How to scrape page source with Go and chromedp

2023-02-13 (Last Modified: 2023-02-13)

Page content

It’s clear what we are trying to achieve, so let’s consider the requirements. Firstly, we need a tool to render web pages since JavaScript is commonly used nowadays. Secondly, we require an API to communicate with the headless browser. Lastly, saving the result can be challenging as browsers are designed to interact with rendered results rather than directly with the source code.

Headless browser

So we are looking for a headless browser. We are going to use Chrome’s headless-shell because it’s easy to use, and it’s based on Chromium . The most significant advantage is docker image, which we can efficiently run on our local machine or anywhere in the cloud.

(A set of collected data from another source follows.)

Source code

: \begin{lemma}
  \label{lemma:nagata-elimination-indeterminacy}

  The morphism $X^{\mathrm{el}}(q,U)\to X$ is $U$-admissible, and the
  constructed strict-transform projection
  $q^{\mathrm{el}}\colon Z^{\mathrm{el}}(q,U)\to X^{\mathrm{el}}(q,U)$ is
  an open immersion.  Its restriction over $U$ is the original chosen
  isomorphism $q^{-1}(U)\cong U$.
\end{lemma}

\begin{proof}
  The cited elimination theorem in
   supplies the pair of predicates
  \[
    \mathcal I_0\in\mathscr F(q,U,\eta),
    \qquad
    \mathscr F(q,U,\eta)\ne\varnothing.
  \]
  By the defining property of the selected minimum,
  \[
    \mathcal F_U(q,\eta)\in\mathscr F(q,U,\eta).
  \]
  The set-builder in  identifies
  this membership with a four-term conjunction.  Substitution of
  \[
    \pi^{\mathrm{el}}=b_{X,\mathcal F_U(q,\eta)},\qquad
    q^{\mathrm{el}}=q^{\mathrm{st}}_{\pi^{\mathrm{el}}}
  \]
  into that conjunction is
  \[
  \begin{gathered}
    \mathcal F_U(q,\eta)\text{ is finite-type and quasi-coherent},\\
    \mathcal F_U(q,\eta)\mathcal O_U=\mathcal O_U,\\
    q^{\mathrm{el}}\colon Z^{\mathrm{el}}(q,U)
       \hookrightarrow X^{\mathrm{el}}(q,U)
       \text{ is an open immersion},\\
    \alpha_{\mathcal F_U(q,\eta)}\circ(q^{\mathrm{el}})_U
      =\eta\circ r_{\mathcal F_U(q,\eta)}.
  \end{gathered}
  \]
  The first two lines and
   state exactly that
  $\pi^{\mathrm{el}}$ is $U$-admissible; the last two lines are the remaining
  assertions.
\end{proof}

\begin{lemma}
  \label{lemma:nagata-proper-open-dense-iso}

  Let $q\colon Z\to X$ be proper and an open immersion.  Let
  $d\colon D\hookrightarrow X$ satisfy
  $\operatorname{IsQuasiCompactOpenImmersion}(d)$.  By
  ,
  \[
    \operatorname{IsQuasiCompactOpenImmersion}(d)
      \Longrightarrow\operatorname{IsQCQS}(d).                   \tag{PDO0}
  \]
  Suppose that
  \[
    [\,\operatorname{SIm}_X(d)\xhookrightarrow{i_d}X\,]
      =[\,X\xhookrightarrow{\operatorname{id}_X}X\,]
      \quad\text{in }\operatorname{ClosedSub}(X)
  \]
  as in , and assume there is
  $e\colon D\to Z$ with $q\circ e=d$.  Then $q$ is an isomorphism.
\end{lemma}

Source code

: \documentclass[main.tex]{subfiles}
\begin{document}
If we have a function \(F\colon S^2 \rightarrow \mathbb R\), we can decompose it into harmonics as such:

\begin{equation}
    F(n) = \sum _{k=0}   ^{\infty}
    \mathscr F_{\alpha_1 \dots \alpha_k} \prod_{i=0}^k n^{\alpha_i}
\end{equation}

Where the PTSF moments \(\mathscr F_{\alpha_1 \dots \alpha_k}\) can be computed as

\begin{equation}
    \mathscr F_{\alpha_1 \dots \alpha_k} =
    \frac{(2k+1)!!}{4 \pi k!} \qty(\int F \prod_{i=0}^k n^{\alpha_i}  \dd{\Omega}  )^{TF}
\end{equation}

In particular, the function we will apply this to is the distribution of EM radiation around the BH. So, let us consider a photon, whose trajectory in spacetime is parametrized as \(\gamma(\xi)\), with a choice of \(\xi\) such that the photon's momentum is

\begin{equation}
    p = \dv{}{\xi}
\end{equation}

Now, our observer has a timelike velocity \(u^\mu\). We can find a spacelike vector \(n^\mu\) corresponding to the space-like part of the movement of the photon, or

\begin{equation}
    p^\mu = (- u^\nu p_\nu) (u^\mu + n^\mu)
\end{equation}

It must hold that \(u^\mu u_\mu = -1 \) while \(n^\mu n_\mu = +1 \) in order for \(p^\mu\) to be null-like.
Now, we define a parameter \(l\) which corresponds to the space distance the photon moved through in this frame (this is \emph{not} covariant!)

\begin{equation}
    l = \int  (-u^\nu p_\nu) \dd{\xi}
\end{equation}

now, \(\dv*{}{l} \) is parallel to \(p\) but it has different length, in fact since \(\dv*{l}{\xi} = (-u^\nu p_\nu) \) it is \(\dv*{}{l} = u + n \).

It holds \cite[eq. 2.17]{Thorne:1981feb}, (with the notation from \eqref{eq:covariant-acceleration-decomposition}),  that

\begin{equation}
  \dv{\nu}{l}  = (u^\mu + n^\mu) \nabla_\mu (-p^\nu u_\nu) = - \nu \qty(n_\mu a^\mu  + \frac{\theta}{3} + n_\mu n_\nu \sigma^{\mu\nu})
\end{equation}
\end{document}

With one line of code, we can deploy headless-shell in docker container:

docker run -d -p 9222:9222 --rm --name headless-shell --shm-size 2G chromedp/headless-shell

This part will solve us a lot of problems with running browser.

Make it dance

The next step will be to command our headless browser to do what we want. We are going to use chromedp to talk with the headless browser. The code is simple:

package main

import (
	"context"
	"flag"
	"fmt"
	"github.com/chromedp/cdproto/dom"
	"github.com/chromedp/chromedp"
	"os"
)

const (
	websiteUrl = "https://www.spidersoft.com.au/"
	dockerUrl = "wss://localhost:9222"
)

func main() {

	// create allocator context for use with creating a browser context later
	allocatorContext, cancel := chromedp.NewRemoteAllocator(context.Background(), dockerUrl)
	defer cancel()

	// create context
	ctx, cancel := chromedp.NewContext(allocatorContext)
	defer cancel()

	var res string

	err := chromedp.Run(ctx,
		chromedp.Navigate(websiteUrl),
		chromedp.ActionFunc(func(ctx context.Context) error {
			node, err := dom.GetDocument().Do(ctx)
			if err != nil {
				return err
			}
			res, err = dom.GetOuterHTML().WithNodeID(node.NodeID).Do(ctx)
			return err
		}),
	)

	if err != nil {
		fmt.Println(err)
	}

	err = os.WriteFile("output.html", []byte(res), 0644)
	
	if err != nil {
		fmt.Println(err) 
    }
}

What next

You can do a lot more with chromedp than just scraping the page source. You can also take do initial scraping inside the browser itself, or even interact with the page. There is plenty examples . I was looking to build a microservice that will just grab a page source and deliver .html file to storage, and scraping was happening in the different place, and using different technology htmlquery .